• [Exercise requirements]
Of the entries below, copy only those lines that contain the word "TutorExel".

• [Source data]
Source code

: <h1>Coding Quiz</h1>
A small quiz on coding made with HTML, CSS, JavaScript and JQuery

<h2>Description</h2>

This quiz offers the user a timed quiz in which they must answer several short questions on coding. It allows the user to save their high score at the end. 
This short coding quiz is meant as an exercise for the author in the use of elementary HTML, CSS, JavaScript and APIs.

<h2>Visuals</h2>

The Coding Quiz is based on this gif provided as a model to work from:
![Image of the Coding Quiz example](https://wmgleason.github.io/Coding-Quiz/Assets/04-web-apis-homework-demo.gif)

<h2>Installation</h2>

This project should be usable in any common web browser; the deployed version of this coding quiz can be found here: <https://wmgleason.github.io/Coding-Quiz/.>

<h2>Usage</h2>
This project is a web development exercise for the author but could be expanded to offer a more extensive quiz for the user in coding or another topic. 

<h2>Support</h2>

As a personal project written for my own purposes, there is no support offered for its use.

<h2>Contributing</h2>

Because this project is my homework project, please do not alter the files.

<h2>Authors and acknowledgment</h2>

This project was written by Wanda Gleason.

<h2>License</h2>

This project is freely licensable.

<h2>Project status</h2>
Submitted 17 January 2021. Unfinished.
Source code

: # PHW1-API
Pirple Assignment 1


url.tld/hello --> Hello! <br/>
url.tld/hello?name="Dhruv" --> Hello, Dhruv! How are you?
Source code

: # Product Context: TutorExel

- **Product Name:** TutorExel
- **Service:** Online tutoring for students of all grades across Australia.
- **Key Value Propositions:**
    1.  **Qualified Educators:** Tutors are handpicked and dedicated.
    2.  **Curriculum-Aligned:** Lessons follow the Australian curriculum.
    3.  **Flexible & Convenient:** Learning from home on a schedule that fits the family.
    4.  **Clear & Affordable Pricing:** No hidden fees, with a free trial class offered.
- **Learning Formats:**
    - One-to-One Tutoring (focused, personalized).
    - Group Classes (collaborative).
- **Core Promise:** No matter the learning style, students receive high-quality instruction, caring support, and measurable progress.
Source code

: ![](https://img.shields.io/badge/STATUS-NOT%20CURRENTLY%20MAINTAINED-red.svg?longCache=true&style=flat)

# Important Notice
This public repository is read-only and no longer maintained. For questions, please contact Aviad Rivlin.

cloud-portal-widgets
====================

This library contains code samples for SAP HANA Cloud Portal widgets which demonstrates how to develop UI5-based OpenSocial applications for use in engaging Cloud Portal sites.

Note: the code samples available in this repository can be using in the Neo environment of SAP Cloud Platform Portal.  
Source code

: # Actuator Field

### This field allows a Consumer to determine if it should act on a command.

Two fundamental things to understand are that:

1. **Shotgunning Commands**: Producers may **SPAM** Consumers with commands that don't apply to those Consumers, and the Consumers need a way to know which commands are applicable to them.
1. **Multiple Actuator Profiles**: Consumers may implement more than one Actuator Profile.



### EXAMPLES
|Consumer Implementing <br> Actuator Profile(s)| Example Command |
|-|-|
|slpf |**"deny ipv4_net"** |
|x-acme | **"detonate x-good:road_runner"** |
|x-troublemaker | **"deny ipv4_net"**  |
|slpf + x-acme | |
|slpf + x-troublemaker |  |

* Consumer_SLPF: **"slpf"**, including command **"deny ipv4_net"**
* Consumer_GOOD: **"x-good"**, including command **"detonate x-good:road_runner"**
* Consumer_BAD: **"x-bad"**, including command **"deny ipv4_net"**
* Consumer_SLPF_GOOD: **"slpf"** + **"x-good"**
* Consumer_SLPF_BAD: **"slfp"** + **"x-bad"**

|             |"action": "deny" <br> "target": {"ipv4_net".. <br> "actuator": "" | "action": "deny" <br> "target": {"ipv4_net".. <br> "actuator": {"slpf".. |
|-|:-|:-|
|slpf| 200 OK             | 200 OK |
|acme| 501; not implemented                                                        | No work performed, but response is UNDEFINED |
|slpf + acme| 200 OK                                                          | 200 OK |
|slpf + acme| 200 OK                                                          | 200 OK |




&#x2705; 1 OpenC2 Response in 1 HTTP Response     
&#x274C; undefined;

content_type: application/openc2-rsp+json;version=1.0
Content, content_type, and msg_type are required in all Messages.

• [Result below]
: # Product Context: TutorExel
- **Product Name:** TutorExel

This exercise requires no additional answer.